The Data Management Conundrum in Smart Cities
The world’s most advanced smart city initiatives rely on an impressive number of devices. The city of San Diego, for example, has thousands of connected streetlights.
Data from those devices is shared among a spectrum of public and private sector stakeholders for the benefit of the general population. For instance, San Diego’s streetlights are used to monitor atmospheric data, traffic patterns and more. Meanwhile, Waze uses publicly available traffic data to improve the travel experience for users around the world, while giving urban planners the tools to analyze that data. Further afield, in Seoul, South Korea, solar-powered waste bins incorporating fill-level sensors are helping to refine manual collection routes, bringing significant cost savings to a cleaner city.
All of these sensors and solutions collect vast quantities of data, leaving city administrators with many questions. What data should be saved, and what should be destroyed? What should be aggregated and shared, and what should be treated confidentially? And, critically, how can petabytes — or even exabytes — of smart city data be transported and processed in such a manner that swift action can be taken based on the insights delivered?
Regulation poses further complexities. As more civic processes become automated, public authorities must retain a historical record of the data that propels them, particularly when they are linked to highly regulated sectors such as healthcare, financial services and the automotive market.
Meanwhile, personally identifiable information carries its own set of requirements. Serious concerns have been raised about how data is collected and used, creating a quandary around which data to keep and which not to keep. Cities must be very careful about how they use the data they collect and ensure that PII is kept secure and anonymous.
With so many smart systems simultaneously at play and so many challenges around those systems, what’s the most effective way to archive and maintain data for compliance and auditing purposes on a mega scale?

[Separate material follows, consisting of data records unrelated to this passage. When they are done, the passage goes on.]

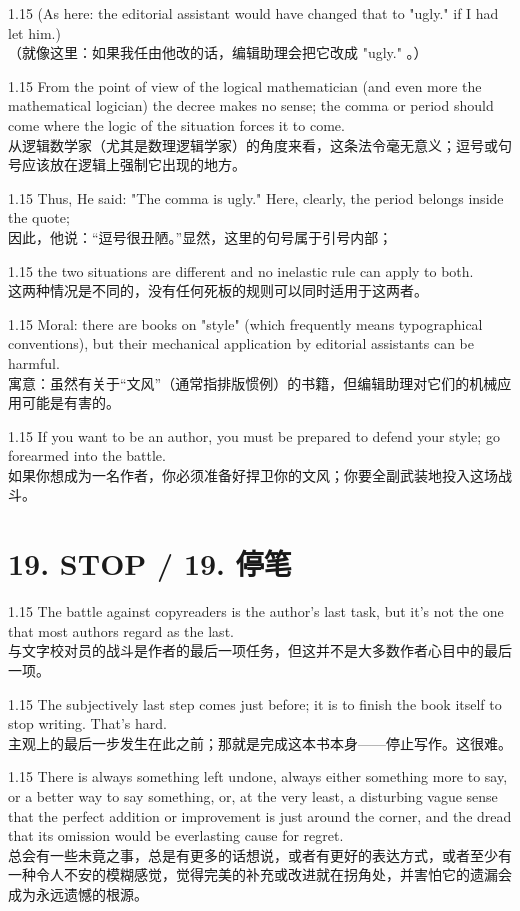 \documentclass[12pt,a4paper]{article}
\newcommand{\bilingual}[2]{
    \begin{spacing}{1.15} %
        \noindent \normalsize #1 \\[-0.5ex] %
        \small \textcolor{blue!70!black}{#2} %
    \end{spacing}
    \vspace{0.8em} %
}
\begin{document}
\bilingual{(As here: the editorial assistant would have changed that to "ugly." if I had let him.)}
{（就像这里：如果我任由他改的话，编辑助理会把它改成 "ugly." 。）} %

\bilingual{From the point of view of the logical mathematician (and even more the mathematical logician) the decree makes no sense; the comma or period should come where the logic of the situation forces it to come.}
{从逻辑数学家（尤其是数理逻辑学家）的角度来看，这条法令毫无意义；逗号或句号应该放在逻辑上强制它出现的地方。} %

\bilingual{Thus, He said: "The comma is ugly." Here, clearly, the period belongs inside the quote;}
{因此，他说：“逗号很丑陋。”显然，这里的句号属于引号内部；} %

\bilingual{the two situations are different and no inelastic rule can apply to both.}
{这两种情况是不同的，没有任何死板的规则可以同时适用于这两者。} %

\bilingual{Moral: there are books on "style" (which frequently means typographical conventions), but their mechanical application by editorial assistants can be harmful.}
{寓意：虽然有关于“文风”（通常指排版惯例）的书籍，但编辑助理对它们的机械应用可能是有害的。} %

\bilingual{If you want to be an author, you must be prepared to defend your style; go forearmed into the battle.}
{如果你想成为一名作者，你必须准备好捍卫你的文风；你要全副武装地投入这场战斗。} %
\section*{19. STOP / 19. 停笔} %

\bilingual{The battle against copyreaders is the author's last task, but it's not the one that most authors regard as the last.}
{与文字校对员的战斗是作者的最后一项任务，但这并不是大多数作者心目中的最后一项。} %

\bilingual{The subjectively last step comes just before; it is to finish the book itself to stop writing. That's hard.}
{主观上的最后一步发生在此之前；那就是完成这本书本身——停止写作。这很难。} %

\bilingual{There is always something left undone, always either something more to say, or a better way to say something, or, at the very least, a disturbing vague sense that the perfect addition or improvement is just around the corner, and the dread that its omission would be everlasting cause for regret.}
{总会有一些未竟之事，总是有更多的话想说，或者有更好的表达方式，或者至少有一种令人不安的模糊感觉，觉得完美的补充或改进就在拐角处，并害怕它的遗漏会成为永远遗憾的根源。} %
\end{document}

Data Management at the Edge of a Smart City
To answer these questions, it helps to understand the different environments in which data is generated, collected and held.
In smart cities, a significant amount of data is produced at the point of collection — otherwise known as the edge. This might include sensors on a subway train or cameras directed at a waterside park. The challenge for public authorities is to determine what data from edge locations should be retained or moved into a central processing center to be aggregated, shared, analyzed and archived.
Cities need to be able to process data quickly to adjust and refine edge-based applications, but transmitting data from an edge device to a data center — and back again — often takes too long. A faster and more cost-effective approach is to combine edge storage, where data is processed at the device itself, with edge computing storage, which involves switching office computing and storage infrastructure to support intermediate aggregation points.
This can be complemented with a traditional data center that is used for truly centralized storage. When this happens, some medium-level processing will likely take place, but we’re not yet at a place where these points have the capabilities that traditional data centers offer. That may change in the future as edge computing becomes more commonplace.
For now, 5G technology facilitates beyond-the-edge data stream transactions. 5G stitches together disparate data from sensors, cameras and devices at the edge. Initially, 5G will be most important at the furthest reaches of the network, eventually traveling throughout the entire high-speed wired network.
One Storage Design Does Not Fit All
All of this activity requires a flexible storage architecture that can handle data processing across multiple environments. Processing data at the edge or in a traditional data center are both different approaches with unique storage requirements.
Storage at the edge tends to have a compact footprint because of the limited space available. Stored data volume is relatively small, as it is mainly used for specific, real-time applications at or near the point of collection. A key question for storage designers to ask is how ephemeral edge-based data is. How long should it be retained for immediate use and when should it be pushed to the core?
The destination for most smart city data is a central storage facility typically built on public, private or hybrid cloud infrastructure. Here, massive amounts of information can be aggregated for macro analysis, and as a result, there is a requirement for significant processing power, not just to scale, but to provide performance at scale.
Automated Storage Solutions Scale to Cities’ Needs
Accordingly, the architecture required for both edge and traditional data center storage environments must be robust, built to last and capable of handling vast amounts of data. Legacy storage arrays were not built to accommodate the potential exabytes of data that smart cities will likely consume.
The traditional human-heavy ways of managing vast quantities of data simply will not scale; automation will become key. Automated storage technologies built on open-source software and industry standard hardware specifications can deliver the required scalability. They can be automatically adjusted based on capacity needs, often making them more cost-effective than traditional storage systems and ideal for cities that are being inundated with data that needs to be processed quickly.
Why Data Storage Matters in Smart Cities
Storage is just one component of smart city infrastructure, but its complexity and cost often presents the largest roadblock to the aspirations of city governments.
A solution is to use automated storage solutions that are massively scalable and compatible with industry-standard hardware infrastructure — and to tailor the architecture to different data storage environments and use cases.
Planning ahead and thinking critically and realistically about the way data is used in urban settings will go a long way to creating cost-effective storage infrastructure that enables a smart city to reach its true potential.